"""
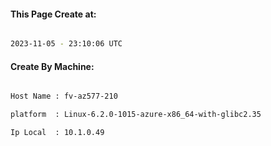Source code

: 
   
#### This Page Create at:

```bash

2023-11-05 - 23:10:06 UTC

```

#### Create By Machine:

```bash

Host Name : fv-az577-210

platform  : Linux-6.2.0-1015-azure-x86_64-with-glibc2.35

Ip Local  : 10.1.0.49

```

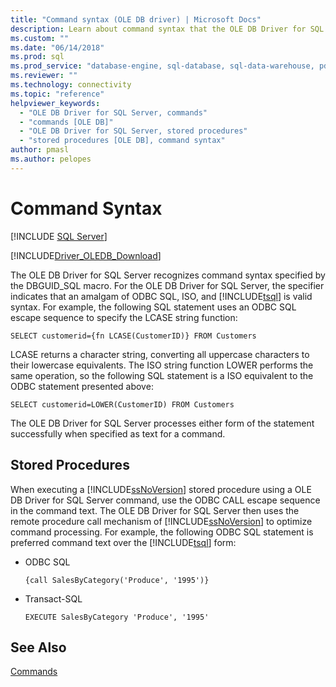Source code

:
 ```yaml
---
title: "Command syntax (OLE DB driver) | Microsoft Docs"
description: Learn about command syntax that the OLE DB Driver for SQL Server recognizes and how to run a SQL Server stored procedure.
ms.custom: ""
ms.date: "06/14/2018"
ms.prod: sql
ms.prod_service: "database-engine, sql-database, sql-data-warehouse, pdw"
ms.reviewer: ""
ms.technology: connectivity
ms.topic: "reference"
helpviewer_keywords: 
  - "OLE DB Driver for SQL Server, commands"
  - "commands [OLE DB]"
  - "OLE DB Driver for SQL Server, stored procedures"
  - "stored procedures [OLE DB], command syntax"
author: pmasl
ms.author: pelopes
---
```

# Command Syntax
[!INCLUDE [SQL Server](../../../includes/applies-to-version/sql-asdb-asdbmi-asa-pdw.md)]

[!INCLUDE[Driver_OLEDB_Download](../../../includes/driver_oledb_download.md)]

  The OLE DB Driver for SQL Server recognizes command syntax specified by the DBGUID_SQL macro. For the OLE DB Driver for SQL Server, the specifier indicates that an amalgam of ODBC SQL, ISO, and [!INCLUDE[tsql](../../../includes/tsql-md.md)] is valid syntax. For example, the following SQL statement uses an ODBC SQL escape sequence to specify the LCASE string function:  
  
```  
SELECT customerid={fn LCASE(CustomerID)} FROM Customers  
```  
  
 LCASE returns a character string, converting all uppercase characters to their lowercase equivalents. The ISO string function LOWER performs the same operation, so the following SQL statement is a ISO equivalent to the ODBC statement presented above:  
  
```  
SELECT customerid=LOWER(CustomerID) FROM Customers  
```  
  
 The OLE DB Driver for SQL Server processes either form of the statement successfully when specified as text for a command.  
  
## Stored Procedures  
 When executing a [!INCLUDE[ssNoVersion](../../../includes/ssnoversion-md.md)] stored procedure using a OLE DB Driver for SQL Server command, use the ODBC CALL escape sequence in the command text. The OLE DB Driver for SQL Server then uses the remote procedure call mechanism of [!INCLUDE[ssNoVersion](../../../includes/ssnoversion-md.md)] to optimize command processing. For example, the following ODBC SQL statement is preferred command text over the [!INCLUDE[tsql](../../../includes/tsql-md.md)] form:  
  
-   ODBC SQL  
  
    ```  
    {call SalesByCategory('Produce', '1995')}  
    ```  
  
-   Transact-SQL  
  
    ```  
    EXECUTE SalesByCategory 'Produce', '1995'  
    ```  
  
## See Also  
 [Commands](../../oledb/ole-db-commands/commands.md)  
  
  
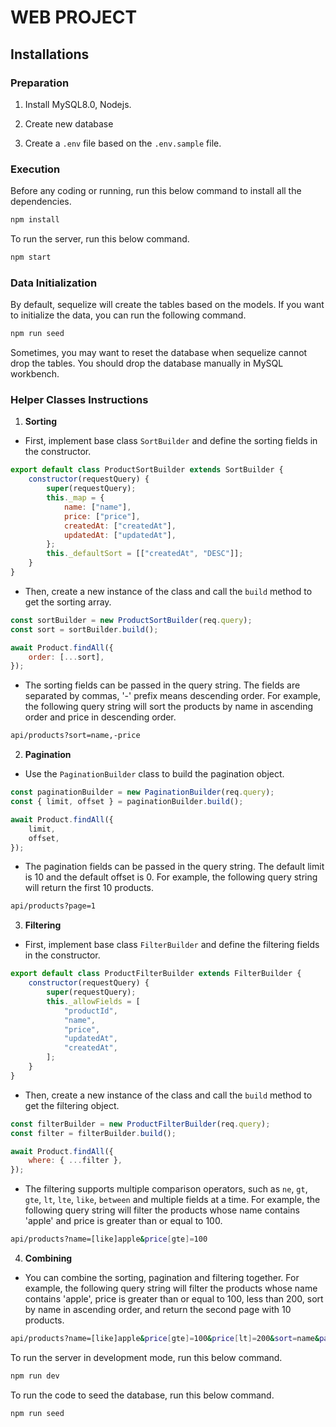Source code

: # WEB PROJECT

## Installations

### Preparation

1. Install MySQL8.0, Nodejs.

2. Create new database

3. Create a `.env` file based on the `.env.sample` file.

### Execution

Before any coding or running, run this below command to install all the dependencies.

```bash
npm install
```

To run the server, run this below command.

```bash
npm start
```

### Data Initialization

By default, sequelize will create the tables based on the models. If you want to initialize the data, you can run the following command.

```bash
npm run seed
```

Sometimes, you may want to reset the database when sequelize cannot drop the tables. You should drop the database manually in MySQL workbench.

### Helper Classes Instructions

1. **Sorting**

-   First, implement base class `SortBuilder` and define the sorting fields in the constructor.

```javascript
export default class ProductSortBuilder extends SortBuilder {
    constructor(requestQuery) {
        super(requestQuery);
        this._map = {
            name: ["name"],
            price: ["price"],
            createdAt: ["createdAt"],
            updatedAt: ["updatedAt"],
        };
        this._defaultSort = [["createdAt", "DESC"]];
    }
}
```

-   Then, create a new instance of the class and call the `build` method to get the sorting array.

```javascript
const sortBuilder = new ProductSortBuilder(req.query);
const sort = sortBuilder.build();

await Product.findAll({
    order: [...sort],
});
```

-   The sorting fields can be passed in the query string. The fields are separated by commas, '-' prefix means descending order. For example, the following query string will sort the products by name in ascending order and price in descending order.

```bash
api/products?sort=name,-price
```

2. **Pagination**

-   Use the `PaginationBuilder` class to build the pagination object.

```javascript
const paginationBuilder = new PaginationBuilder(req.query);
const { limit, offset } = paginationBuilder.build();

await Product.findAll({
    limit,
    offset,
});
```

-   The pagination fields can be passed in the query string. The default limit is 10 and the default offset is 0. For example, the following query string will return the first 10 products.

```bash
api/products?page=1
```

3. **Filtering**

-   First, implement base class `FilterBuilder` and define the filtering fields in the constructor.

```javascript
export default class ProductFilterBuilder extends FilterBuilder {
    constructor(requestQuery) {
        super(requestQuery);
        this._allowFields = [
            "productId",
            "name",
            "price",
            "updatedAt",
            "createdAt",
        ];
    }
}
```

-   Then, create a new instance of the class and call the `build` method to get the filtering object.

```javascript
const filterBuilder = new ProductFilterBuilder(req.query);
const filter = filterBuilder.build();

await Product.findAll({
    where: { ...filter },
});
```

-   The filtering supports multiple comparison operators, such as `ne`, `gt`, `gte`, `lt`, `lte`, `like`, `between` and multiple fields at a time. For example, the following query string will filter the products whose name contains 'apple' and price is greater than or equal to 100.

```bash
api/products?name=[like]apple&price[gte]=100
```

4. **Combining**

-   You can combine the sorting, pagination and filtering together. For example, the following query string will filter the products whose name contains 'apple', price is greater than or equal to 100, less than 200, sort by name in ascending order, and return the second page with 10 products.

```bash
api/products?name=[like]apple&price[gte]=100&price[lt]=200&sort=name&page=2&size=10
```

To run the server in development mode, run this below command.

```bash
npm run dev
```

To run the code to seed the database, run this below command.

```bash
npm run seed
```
"""
In the records above, find every line that contains the word "apple" and copy it.

-   The filtering supports multiple comparison operators, such as `ne`, `gt`, `gte`, `lt`, `lte`, `like`, `between` and multiple fields at a time. For example, the following query string will filter the products whose name contains 'apple' and price is greater than or equal to 100.
api/products?name=[like]apple&price[gte]=100
-   You can combine the sorting, pagination and filtering together. For example, the following query string will filter the products whose name contains 'apple', price is greater than or equal to 100, less than 200, sort by name in ascending order, and return the second page with 10 products.
api/products?name=[like]apple&price[gte]=100&price[lt]=200&sort=name&page=2&size=10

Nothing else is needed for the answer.